Echegaray escribía cartas a su familia en las que les refería lo delgado y tostado que estaba bajo la luz almeriense y el influjo de una comida precaria basada en un huevo frito, media chuleta y sopa insulsa, sin merienda y sin un vaso de vino que llevarse al gaznate.
Una de las veces que salió de la ciudad fue para viajar a Canjáyar a redactar un informe sobre una mina de agua. Le sorprendió una estampa verde de primavera preñada de vallecillos, altozanos y colinas con agua cristalina circulando por las cañadas. Allí, en un ventorrillo de la Alpujarra, cenó opíparamente a base de carne de faisán y verduras, como no había hecho desde que salió de la casa familiar. En el camino de regresó le compró un saquito de dulces naranjas del Andarax a una mujer que las vendía en una burra a la vera del camino.
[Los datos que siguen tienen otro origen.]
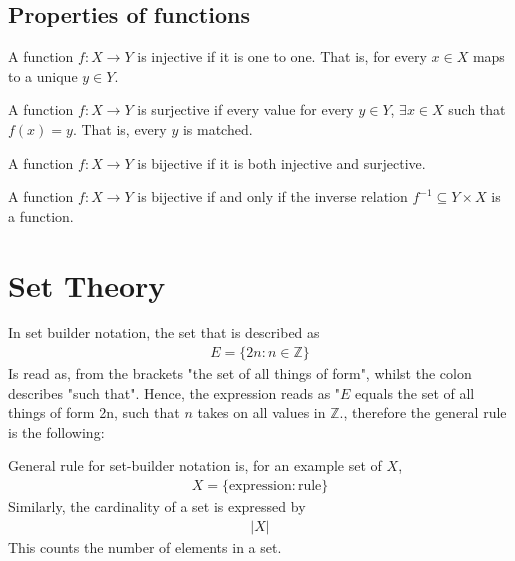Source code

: \documentclass[a4paper]{article}
\theoremstyle{plain}
\newtheorem{thm}{Theorem}[section]
\theoremstyle{definition}
\newtheorem{defn}{Definition}[section]
\theoremstyle{remark}
\begin{document}
\subsection{Properties of functions}
\begin{tcolorbox}[colback=black!3!white,colframe=black!60!white,title=\begin{defn}Injectivity \label{Injectivity}\end{defn}]
A function $f:X \to Y$ is injective if it is one to one. That is, for every $x \in X$ maps to a unique  $y \in Y$. 
\end{tcolorbox}
\begin{tcolorbox}[colback=black!3!white,colframe=black!60!white,title=\begin{defn}Surjectivity \label{Surjectivity}\end{defn}]
A function $f:X \to Y$ is surjective if every value for every $y \in Y$, $\exists x \in X$ such that $f(x)=y$. That is, every $y$ is matched.
\end{tcolorbox}
\begin{tcolorbox}[colback=black!3!white,colframe=black!60!white,title=\begin{defn}Bijectivity \label{Bijectivity}\end{defn}]
A function $f:X \to Y$ is bijective if it is both injective and surjective. 
\end{tcolorbox}
\begin{tcolorbox}[colback=black!3!white,colframe=black!60!white,title=\begin{thm}Inverse bijectivity \label{Inverse bijectivity}\end{thm}]
A function $f:X \to Y$ is bijective if and only if the inverse relation $f^{-1} \subseteq Y \times X$ is a function.
\end{tcolorbox}
\section{Set Theory}
In set builder notation, the set that is described as
\begin{align*}
	E = \{2n : n \in \mathbb{Z}\}
\end{align*}
Is read as, from the brackets "the set of all things of form", whilst the colon describes "such that". Hence, the expression reads as "$E$ equals the set of all things of form 2n, such that $n$ takes on all values in $\mathbb{Z}$., therefore the general rule is the following:
\begin{tcolorbox}[colback=black!3!white,colframe=black!60!white,title=\begin{defn}Set Builder Notation \label{Set Builder Notation}\end{defn}]
General rule for set-builder notation is, for an example set of $X$,
\begin{align}
	X = \{\text{expression}:\text{rule}\}
\end{align}
Similarly, the cardinality of a set is expressed by
\begin{align}
	|X|
\end{align}
This counts the number of elements in a set.
\end{tcolorbox}
\end{document}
Este prohombre, que después fue ministro de Hacienda y Fomento, ardiente republicano y después templado urdidor de la Restauración, salió por piernas de Almería cuando, asustado, pidió traslado por unas fiebres tercianas que había padecido y de las que consiguió librarse -según él- por el agua sedativa del doctor Raspall que le administró su colega Caravantes.
Solo permaneció cinco meses en la ciudad del sol, pero se fue con un recuerdo entrañable y cuando llegó la ocasión, en años posteriores, hizo favores a esta provincia cenicienta, sin linaje que le atara, sin haber sido diputado de distrito, sin ninguna obligación de hacerlo, más allá de la simpática evocación.
José Echegaray Eizaguirre, el dramaturgo, el insigne matemático, el primer español en conseguir un Nobel en 1906, fue el primero, siendo ministro de Fomento, que procuró la construcción de un ferrocarril para Almería a través de la Ley de 1870, que fundía al fin en letra de imprenta la autorización al Gobierno para que sacara a pública subasta la línea Linares-Almería de 240 kilómetros, aunque, infelizmente, no pitara locomotora alguna hasta 26 años después.
Murió en 1916, este hombre completo, este insigne de las ciencias y las letras, el primero también que habló de la California almeriense, un plañidero de prestigio para Almería desde la tribuna del Congreso. Durante décadas reposó en el bolsillo de los almerienses más holgados, cuando su efigie barbada iluminaba los billetes verdes de mil pesetas.